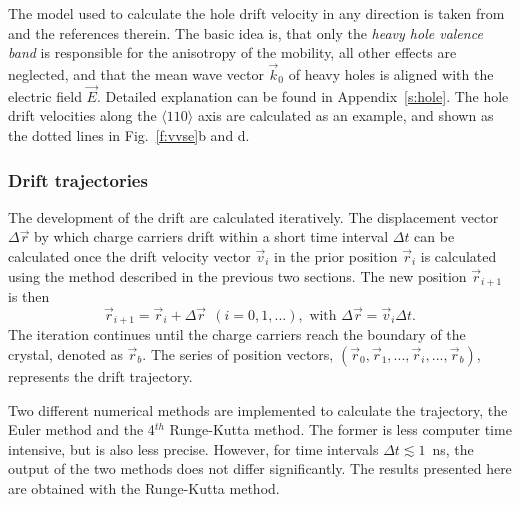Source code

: \documentclass[epj]{svjour}
\begin{document}
The model used to calculate the hole drift velocity in any direction
is taken from \cite{bart} and the references therein. The basic idea
is, that only the \emph{heavy hole valence band} \cite{heavy} is
responsible for the anisotropy of the mobility, all other effects are
neglected, and that the mean wave vector $\vec{k}_{0}$ of heavy holes
is aligned with the electric field $\vec{E}$. Detailed explanation can
be found in Appendix~\ref{s:hole}. The hole drift velocities along the
$\langle 110 \rangle$ axis are calculated as an example, and shown as
the dotted lines in Fig.~\ref{f:vvse}b and d.

\subsubsection{Drift trajectories} 
\label{s:trj} 
The development of the drift are calculated iteratively. The
displacement vector $\Delta \vec{r}$ by which charge carriers drift
within a short time interval $\Delta t$ can be calculated once the
drift velocity vector $\vec{v}_{i}$ in the prior position
$\vec{r}_{i}$ is calculated using the method described in the previous
two sections.  The new position $\vec{r}_{i+1}$ is then
\begin{equation} 
\label{e:pos} 
\vec{r}_{i+1} = \vec{r}_{i} + \Delta \vec{r} \ \ 
(i=0,1,...), \mbox{ with } 
\Delta \vec{r} = \vec{v}_{i} \Delta t. 
\end{equation} 
The iteration continues until the charge carriers reach the boundary
of the crystal, denoted as $\vec{r}_{b}$. The series of position
vectors, $(\vec{r}_{0}, \vec{r}_{1}, ..., \vec{r}_{i}, ...,
\vec{r}_{b})$, represents the drift trajectory.
 
Two different numerical methods are implemented to calculate the
trajectory, the Euler method and the 4$^{th}$ Runge-Kutta method. The
former is less computer time intensive, but is also less precise.
However, for time intervals $\Delta t \lesssim 1$~ns, the output of
the two methods does not differ significantly. The results presented
here are obtained with the Runge-Kutta method.
 
\end{document}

● ● ● ● ●

This exercise needs every entry retyped exactly, with the pictures removed.

Written answer >>
Source code

: \documentclass[epj]{svjour}
\begin{document}
The model used to calculate the hole drift velocity in any direction
is taken from \cite{bart} and the references therein. The basic idea
is, that only the \emph{heavy hole valence band} \cite{heavy} is
responsible for the anisotropy of the mobility, all other effects are
neglected, and that the mean wave vector $\vec{k}_{0}$ of heavy holes
is aligned with the electric field $\vec{E}$. Detailed explanation can
be found in Appendix~\ref{s:hole}. The hole drift velocities along the
$\langle 110 \rangle$ axis are calculated as an example, and shown as
the dotted lines in Fig.~\ref{f:vvse}b and d.

\subsubsection{Drift trajectories} 
\label{s:trj} 
The development of the drift are calculated iteratively. The
displacement vector $\Delta \vec{r}$ by which charge carriers drift
within a short time interval $\Delta t$ can be calculated once the
drift velocity vector $\vec{v}_{i}$ in the prior position
$\vec{r}_{i}$ is calculated using the method described in the previous
two sections.  The new position $\vec{r}_{i+1}$ is then
\begin{equation} 
\label{e:pos} 
\vec{r}_{i+1} = \vec{r}_{i} + \Delta \vec{r} \ \ 
(i=0,1,...), \mbox{ with } 
\Delta \vec{r} = \vec{v}_{i} \Delta t. 
\end{equation} 
The iteration continues until the charge carriers reach the boundary
of the crystal, denoted as $\vec{r}_{b}$. The series of position
vectors, $(\vec{r}_{0}, \vec{r}_{1}, ..., \vec{r}_{i}, ...,
\vec{r}_{b})$, represents the drift trajectory.
 
Two different numerical methods are implemented to calculate the
trajectory, the Euler method and the 4$^{th}$ Runge-Kutta method. The
former is less computer time intensive, but is also less precise.
However, for time intervals $\Delta t \lesssim 1$~ns, the output of
the two methods does not differ significantly. The results presented
here are obtained with the Runge-Kutta method.
 
\end{document}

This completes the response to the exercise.